Being far away from my real life and all its tasks and responsibilities feels like a genuine holiday. I get the space to think about things, such as the future.
People often ask me if I will write any more books and I say, sometimes with hesitation, “No. I’m a painter now.” Wendy asked me this on Friday and I talked around the subject for a while and ended up saying “no” again. Finding a publisher is just too hard, and self publishing is murder and you end up with very few people reading what you have written because of the lack of publicity and marketing. And your book does not appear in bookshops up and down the land.
Wendy said that when I said “self-publishing” I had a look of extreme distaste on my face, but when I talked about painting I smiled. She also asked me why I couldn’t just write because I enjoyed writing. Dave has often said “Why do you care if people read what you’ve written? I don’t care that no one hears me play the guitar?”
Later I realised why I care about people reading my stuff. When I started writing it was because I wanted to say “This is what life is like for me. Is it like this for you, too?” I wanted to communicate, to share my point of view. I didn’t want to write just for the fun of it.
Some kinds of writing ARE huge fun: it was incredibly enjoyable writing Plotting for Beginners with Jane. And it was fun writing my pieces for the Times and sending them off and getting an almost instant reply saying they’d publish the piece, and then seeing it in the paper the following Saturday. The money from The Times was good money, but the satisfaction was never about the money.
The money just shows that what you produce is worth something to someone else, just like the money from selling a painting is some kind of validation. But the real reason I don’t think I will write again is because I don’t have anything new to say. I’ve pretty much expressed what it’s like to be me, and if there is anything I have missed I can put it on the blog. But you see that’s why writing the blog is so hard these days - because I think I have said most of what I’ve got to say.
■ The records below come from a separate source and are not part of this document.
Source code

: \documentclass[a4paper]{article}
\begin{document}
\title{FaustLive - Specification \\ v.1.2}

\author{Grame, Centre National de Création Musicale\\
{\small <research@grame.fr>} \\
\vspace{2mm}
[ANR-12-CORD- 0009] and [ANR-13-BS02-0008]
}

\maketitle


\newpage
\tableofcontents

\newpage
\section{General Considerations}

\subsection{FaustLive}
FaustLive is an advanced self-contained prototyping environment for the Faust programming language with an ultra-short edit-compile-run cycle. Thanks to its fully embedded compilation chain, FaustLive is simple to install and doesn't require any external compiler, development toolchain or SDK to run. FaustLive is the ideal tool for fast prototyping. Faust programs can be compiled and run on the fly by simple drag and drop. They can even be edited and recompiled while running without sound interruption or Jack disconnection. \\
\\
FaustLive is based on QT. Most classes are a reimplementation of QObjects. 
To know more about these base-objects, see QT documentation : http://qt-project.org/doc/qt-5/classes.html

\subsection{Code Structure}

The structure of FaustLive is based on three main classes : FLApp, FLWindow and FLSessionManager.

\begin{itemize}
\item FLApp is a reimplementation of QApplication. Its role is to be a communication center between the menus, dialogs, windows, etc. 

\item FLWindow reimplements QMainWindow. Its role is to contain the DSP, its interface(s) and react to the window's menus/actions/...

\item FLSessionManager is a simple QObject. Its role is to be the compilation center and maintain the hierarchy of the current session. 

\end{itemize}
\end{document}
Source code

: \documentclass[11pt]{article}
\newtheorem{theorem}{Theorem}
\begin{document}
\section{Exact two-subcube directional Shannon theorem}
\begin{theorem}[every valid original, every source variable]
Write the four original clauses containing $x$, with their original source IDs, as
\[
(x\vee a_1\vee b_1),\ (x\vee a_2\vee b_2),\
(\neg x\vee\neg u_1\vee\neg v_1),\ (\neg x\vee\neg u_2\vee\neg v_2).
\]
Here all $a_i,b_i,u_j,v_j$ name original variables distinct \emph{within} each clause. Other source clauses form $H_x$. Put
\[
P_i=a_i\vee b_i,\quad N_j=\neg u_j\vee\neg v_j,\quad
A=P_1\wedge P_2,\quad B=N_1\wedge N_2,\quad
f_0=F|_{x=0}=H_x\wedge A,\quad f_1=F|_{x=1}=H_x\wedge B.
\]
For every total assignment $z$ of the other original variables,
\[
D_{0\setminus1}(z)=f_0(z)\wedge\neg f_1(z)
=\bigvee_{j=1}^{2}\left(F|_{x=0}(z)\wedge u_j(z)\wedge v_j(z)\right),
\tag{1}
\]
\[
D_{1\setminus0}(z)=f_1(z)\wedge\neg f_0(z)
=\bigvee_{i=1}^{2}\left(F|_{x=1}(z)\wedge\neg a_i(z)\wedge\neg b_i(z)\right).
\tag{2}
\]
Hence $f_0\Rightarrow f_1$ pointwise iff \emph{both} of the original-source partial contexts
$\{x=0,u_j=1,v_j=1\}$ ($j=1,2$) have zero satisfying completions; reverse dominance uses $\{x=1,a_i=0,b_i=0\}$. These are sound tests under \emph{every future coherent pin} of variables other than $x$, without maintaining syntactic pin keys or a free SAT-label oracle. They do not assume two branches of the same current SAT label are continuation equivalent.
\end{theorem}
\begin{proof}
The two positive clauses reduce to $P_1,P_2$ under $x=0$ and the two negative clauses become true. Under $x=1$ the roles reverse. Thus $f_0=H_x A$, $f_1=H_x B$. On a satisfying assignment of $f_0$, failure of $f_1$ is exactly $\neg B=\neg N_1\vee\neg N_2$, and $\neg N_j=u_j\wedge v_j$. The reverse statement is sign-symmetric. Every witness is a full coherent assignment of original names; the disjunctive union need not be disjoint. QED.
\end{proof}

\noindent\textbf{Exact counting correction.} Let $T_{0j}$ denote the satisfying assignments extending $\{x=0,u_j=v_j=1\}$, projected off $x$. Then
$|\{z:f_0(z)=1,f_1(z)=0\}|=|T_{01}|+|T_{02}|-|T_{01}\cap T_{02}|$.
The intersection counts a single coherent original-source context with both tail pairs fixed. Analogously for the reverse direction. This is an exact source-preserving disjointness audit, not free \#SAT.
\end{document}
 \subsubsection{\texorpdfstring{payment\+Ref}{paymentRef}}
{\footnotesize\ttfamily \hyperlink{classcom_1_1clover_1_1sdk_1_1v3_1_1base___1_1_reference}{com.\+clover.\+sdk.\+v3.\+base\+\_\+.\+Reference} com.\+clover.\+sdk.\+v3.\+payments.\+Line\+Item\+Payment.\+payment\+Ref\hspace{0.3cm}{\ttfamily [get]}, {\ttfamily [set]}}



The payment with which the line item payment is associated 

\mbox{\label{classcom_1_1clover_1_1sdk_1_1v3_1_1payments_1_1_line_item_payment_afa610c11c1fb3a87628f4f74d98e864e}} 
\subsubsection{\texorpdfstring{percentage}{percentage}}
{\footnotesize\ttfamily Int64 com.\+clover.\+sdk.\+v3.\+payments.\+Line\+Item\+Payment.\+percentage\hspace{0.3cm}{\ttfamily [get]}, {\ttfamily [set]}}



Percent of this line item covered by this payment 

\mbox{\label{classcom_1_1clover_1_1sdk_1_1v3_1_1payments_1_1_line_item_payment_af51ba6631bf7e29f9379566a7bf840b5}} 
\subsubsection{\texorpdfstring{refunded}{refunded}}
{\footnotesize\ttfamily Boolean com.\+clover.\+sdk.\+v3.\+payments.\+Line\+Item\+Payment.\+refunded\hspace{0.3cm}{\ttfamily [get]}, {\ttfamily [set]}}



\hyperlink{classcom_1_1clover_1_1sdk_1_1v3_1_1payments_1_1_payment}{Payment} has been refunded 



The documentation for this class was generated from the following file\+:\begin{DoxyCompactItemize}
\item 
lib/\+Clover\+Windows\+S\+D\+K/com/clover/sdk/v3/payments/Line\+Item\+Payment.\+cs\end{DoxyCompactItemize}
You know what it’s like living with Dave, and how it feels to have grandchildren 5,000 miles away, and to live up a lane. You know my political views. You know the main issues that I wrestle with. There are various personal things I would not want to talk about on the blog, and I can’t see that ever changing.
Why do I paint? I love colour. I love line.
When I started painting it was for fun. It is still for fun. I choose subjects because I think they are beautiful and/or interesting. And I guess I want to say “Look at this! Isn’t it lovely? Aren’t grasses wonderful? Don’t you love blue skies and daisies? Don’t patchwork quilts make interesting shapes and shadows and lines and shades?”